Its key attractions are 3 per cent credit interest on balances up to £3,000, loyalty points on its debit card, an 'overdraft control', and deposit facilities at 300 stores.
Tesco Bank says it canvassed the views of 20,000 customers in designing the account.
Chief executive Benny Higgins said the account's gestation had been affected by developments such as the new switching service and customer demand for digital banking on mobile and tablet.
However, he was confident that the timing of the launch was not an issue. "We are doing this for generations, this is not a current account for Christmas this is for the long-term," he said.
Tesco Bank had "a different kind of culture" from mainstream banks, Mr Higgins said.
"We don't pay any less than 0.75 per cent on savings on any of the accounts, whereas recently Which? said customers are losing up to £4.3billion by being in 'zombie bank accounts'.
"We have also given customers over £0.5 billion of Clubcard points in value, and as soon as we could we took away incentives on sales targets (for staff)."
Mr Higgins went on: "The vast majority of customers are very poorly served by banks who offer headline-grabbing rates to try to get new customers but continue to neglect existing ones - 80 per cent of accounts in the UK pay zero per cent interest and less than one in 20 pay more than 0.5 per cent."
Customers will have to pay in at least £750 each month into the account to avoid a £5 a month fee.
However, the fee will be waived for Tesco's 300,000 staff, as the bank looks to build up a solid block of early switchers.
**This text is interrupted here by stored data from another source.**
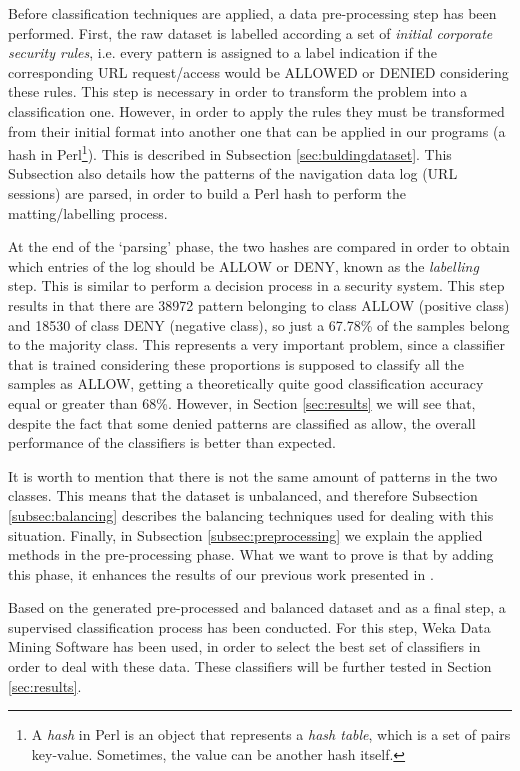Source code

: \documentclass{llncs}
\begin{document}
\noindent Before classification techniques are applied, a data pre-processing step has been performed. First, the raw dataset is labelled according a set of \textit{initial corporate security rules}, i.e. every pattern is assigned to a label indication if the corresponding URL request/access would be ALLOWED or DENIED considering these rules. This step is necessary in order to transform the problem into a classification one. However, in order to apply the rules they must be transformed from their initial format into another one that can be applied in our programs (a hash in Perl\footnote{A \textit{hash} in Perl is an object that represents a \textit{hash table}, which is a set of pairs key-value. Sometimes, the value can be another hash itself.}). This is described in Subsection \ref{sec:buldingdataset}. This Subsection also details how the patterns of the navigation data log (URL sessions) are parsed, in order to build a Perl hash to perform the matting/labelling process.

At the end of the `parsing' phase, the two hashes are compared in order to obtain which entries of the log should be ALLOW or DENY, known as the \textit{labelling} step. This is similar to perform a decision process in a security system. This step results in that there are 38972 pattern belonging to class ALLOW (positive class) and 18530 of class DENY (negative class), so just a 67.78\% of the samples belong to the majority class. This represents a very important problem, since a classifier that is trained considering these proportions is supposed to classify all the samples as ALLOW, getting a theoretically quite good classification accuracy equal or greater than 68\%. However, in Section \ref{sec:results} we will see that, despite the fact that some denied patterns are classified as allow, the overall performance of the classifiers is better than expected.

It is worth to mention that there is not the same amount of patterns in the two classes. This means that the dataset is unbalanced, and therefore Subsection \ref{subsec:balancing} describes the balancing techniques used for dealing with this situation. Finally, in Subsection \ref{subsec:preprocessing} we explain the applied methods in the pre-processing phase. What we want to prove is that by adding this phase, it enhances the results of our previous work presented in \cite{ECTA}.

Based on the generated pre-processed and balanced dataset and as a final step, a supervised classification process \cite{classification_67} has been conducted. For this step, Weka Data Mining Software\cite{weka:site} has been used, in order to select the best set of classifiers in order to deal with these data. These classifiers will be further tested in Section \ref{sec:results}.
\end{document}
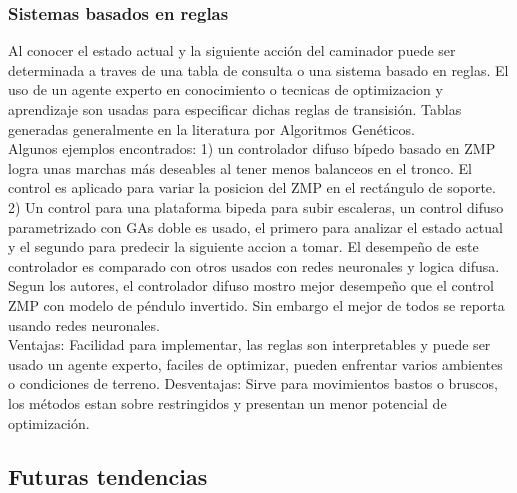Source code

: \documentclass[10pt,onecolumn,twoside,letterpaper]{article}
\begin{document}
\subsubsection{Sistemas basados en reglas}
Al conocer el estado actual y la siguiente acci\'on del caminador puede ser determinada a traves de una tabla de consulta o una sistema basado en reglas. El uso de un agente experto en conocimiento o tecnicas de optimizacion y aprendizaje son usadas para especificar dichas reglas de transisi\'on. Tablas generadas generalmente en la literatura por Algoritmos Gen\'eticos.\cite{Wright2014}\\
Algunos ejemplos encontrados: 1) un controlador difuso b\'ipedo basado en ZMP logra unas marchas m\'as deseables al tener menos balanceos en el tronco. El control es aplicado para variar la posicion del ZMP en el rect\'angulo de soporte. 2) Un control para una plataforma bipeda para subir escaleras, un control difuso parametrizado con GAs doble es usado, el primero para analizar el estado actual y el segundo para predecir la siguiente accion a tomar. El desempe\~no de este controlador es comparado con otros usados con redes neuronales y logica difusa. Segun los autores, el controlador difuso mostro mejor desempe\~no que el control ZMP con modelo de p\'endulo invertido. Sin embargo el mejor de todos se reporta usando redes neuronales.\cite{Wright2014}\\
Ventajas: Facilidad para implementar, las reglas son interpretables y puede ser usado un agente experto, faciles de optimizar, pueden enfrentar varios ambientes o condiciones de terreno. Desventajas: Sirve para movimientos bastos o bruscos, los m\'etodos estan sobre restringidos y presentan un menor potencial de optimizaci\'on.\cite{Wright2014}\\
\subsection{Futuras tendencias}
\end{document}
The bank says a £220 overdraft for three days will cost 34p which compares favourably with the £6.34 charged at some banks
Meanwhile, its overseas debit card charge will be a competitive 2.75 per cent.
On the value of the initiative to Tesco in its present battles, Mr Higgins said the account was not intended as a loss leader.
"There is no smoke and mirrors with this, it is very competitively priced, but it is commercially sensible too... . We will have very strong retention levels and it will make the relationship between Tesco and its customers a much stronger relationship."
Mr Higgins said the deposit facilities at 300 stores, with 90 per cent of the population "within a half-hour drive", was a recognition of the need for a multi-channel capability, but customers were now used to digital shopping with 98 per cent going online.
According to Mr Higgins, Tesco Bank, which has lifted accounts from 5.8 million to seven million since buying out Royal Bank of Scotland in 2008, did not have a target for market share but he noted its uplift in UK credit card transaction share from eight per cent to 12 per cent.
Philip Clarke, Tesco's chief executive who confirmed last week he was "not going anywhere" but would lead the company's fightback, said its customers wanted "quality products they can trust, providing great service, making things simple and transparent and rewarding them for their loyalty".
Andrew Hagger, analyst at Moneycomms.co.uk, said: "Increased banking activity in 2014 means customers now have a wider choice of current account options and those looking for long term rewards and credit interest returns will no doubt be attracted to the Tesco Bank proposition."
Tesco Bank has created 300 new jobs this year with a further 300 in the pipeline.
Its 4,000 staff include 2,000 in Glasgow and 1,300 in Edinburgh.